■ Activity:
Determine how many lines in the records below contain "width", then state that number alone.

***** Supplied information

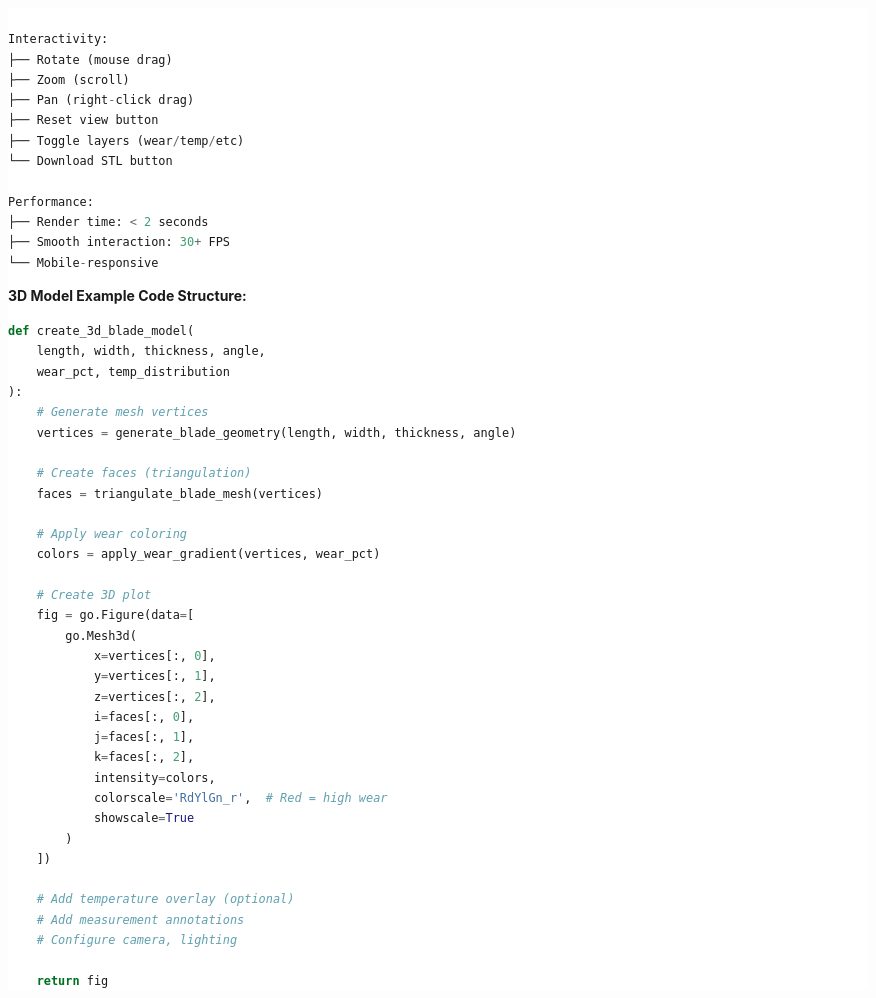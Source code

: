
 ```python

Interactivity:
├── Rotate (mouse drag)
├── Zoom (scroll)
├── Pan (right-click drag)
├── Reset view button
├── Toggle layers (wear/temp/etc)
└── Download STL button

Performance:
├── Render time: < 2 seconds
├── Smooth interaction: 30+ FPS
└── Mobile-responsive
```

**3D Model Example Code Structure:**
```python
def create_3d_blade_model(
    length, width, thickness, angle,
    wear_pct, temp_distribution
):
    # Generate mesh vertices
    vertices = generate_blade_geometry(length, width, thickness, angle)
    
    # Create faces (triangulation)
    faces = triangulate_blade_mesh(vertices)
    
    # Apply wear coloring
    colors = apply_wear_gradient(vertices, wear_pct)
    
    # Create 3D plot
    fig = go.Figure(data=[
        go.Mesh3d(
            x=vertices[:, 0],
            y=vertices[:, 1],
            z=vertices[:, 2],
            i=faces[:, 0],
            j=faces[:, 1],
            k=faces[:, 2],
            intensity=colors,
            colorscale='RdYlGn_r',  # Red = high wear
            showscale=True
        )
    ])
    
    # Add temperature overlay (optional)
    # Add measurement annotations
    # Configure camera, lighting
    
    return fig
```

**********

■ Reply to the task:
2